Obesity in Adults
Obesity refers to an excess of body fat, putting affected individuals at risk for chronic illnesses such as type 2 diabetes, hypertension, heart disease, stroke, and certain types of cancer.
In America, one quarter of all adults are obese. Women generally have more body fat than men, so are allowed a greater percentage of body fat before being labelled as obese. A certain amount of body fat is useful as it provides insulation to keep us warm, shock absorption in case we fall, and stored energy if we experience a shortage of food. Women with more than 30 percent body fat and men with greater than 25 percent body fat are considered to be obese by health care professionals. Occasionally, someone with a lot of muscle will appear to be obese, when they are actually just overweight.

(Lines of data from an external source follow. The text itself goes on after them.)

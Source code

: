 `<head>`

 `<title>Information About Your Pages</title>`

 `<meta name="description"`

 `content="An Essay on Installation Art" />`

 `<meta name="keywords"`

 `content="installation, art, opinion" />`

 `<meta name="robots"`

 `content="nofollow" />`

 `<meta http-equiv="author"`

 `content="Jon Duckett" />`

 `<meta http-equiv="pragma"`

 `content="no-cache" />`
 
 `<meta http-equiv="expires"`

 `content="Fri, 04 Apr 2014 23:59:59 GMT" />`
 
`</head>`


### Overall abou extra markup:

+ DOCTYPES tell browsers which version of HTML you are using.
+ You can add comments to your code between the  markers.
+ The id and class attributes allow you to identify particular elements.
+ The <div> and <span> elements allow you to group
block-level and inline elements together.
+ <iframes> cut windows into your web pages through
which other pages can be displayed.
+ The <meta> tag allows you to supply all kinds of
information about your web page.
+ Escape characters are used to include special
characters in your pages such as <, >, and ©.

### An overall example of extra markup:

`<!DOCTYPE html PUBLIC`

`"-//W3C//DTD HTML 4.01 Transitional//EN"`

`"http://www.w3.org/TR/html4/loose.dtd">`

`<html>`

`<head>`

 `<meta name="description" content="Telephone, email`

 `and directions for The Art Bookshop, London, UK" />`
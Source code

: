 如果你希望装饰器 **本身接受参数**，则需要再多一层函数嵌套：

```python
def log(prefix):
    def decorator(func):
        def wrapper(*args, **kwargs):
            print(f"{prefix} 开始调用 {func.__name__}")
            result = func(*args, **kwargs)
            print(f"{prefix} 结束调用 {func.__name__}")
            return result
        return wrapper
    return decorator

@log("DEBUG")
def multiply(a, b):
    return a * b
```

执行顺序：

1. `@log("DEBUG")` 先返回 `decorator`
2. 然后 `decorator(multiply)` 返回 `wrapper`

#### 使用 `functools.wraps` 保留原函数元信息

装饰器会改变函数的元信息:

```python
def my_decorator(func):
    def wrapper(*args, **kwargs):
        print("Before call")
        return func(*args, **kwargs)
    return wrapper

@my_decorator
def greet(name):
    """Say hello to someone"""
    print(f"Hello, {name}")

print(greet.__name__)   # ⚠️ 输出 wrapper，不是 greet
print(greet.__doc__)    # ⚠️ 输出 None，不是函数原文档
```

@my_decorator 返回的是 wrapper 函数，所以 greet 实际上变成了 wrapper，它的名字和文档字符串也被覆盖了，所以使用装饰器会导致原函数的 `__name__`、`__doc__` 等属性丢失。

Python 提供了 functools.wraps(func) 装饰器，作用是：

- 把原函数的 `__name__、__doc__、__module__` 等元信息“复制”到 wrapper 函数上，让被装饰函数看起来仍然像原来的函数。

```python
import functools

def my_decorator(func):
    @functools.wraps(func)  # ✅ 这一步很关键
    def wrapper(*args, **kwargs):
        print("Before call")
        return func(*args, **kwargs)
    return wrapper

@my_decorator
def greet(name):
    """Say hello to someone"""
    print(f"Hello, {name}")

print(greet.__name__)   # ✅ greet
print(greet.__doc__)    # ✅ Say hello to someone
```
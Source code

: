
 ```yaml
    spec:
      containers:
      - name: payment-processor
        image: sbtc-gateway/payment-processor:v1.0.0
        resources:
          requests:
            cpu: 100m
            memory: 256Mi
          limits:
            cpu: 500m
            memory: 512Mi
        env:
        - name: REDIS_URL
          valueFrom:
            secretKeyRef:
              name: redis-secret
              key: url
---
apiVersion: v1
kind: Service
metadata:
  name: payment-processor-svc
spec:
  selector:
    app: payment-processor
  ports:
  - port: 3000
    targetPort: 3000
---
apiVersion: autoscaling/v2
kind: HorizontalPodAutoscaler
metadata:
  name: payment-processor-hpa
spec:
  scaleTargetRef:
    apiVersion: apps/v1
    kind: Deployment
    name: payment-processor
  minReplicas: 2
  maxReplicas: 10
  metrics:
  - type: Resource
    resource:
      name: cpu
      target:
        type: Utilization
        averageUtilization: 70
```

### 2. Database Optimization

Obesity occurs when a person takes in more calories than he or she needs. However, calorie requirements differ between individuals, and other factors may play a role in determining how efficiently our bodies use food. Other causes that contribute to obesity include genetics (heredity), environment, psychological issues, certain illnesses, or medications.
It is estimated that 280,000 adult deaths in the US are linked to obesity. In addition to this, obesity causes a great deal of emotional suffering, embarrassment, and shame. Modern society places an emphasis on thin, lean body types, especially for women. This tendency to link slimness with attractiveness can have devastating consequences among people struggling with obesity. Obese adults suffer a great deal of unhappiness from discrimination, resulting in feelings of hopelessness and depression.
Obesity is considered to be a serious health condition. Treatment includes diet, exercise, behavior modification, and medication. Gastric bypass surgery may be suggested in cases of severe or morbid obesity, in order to manage this life threatening condition.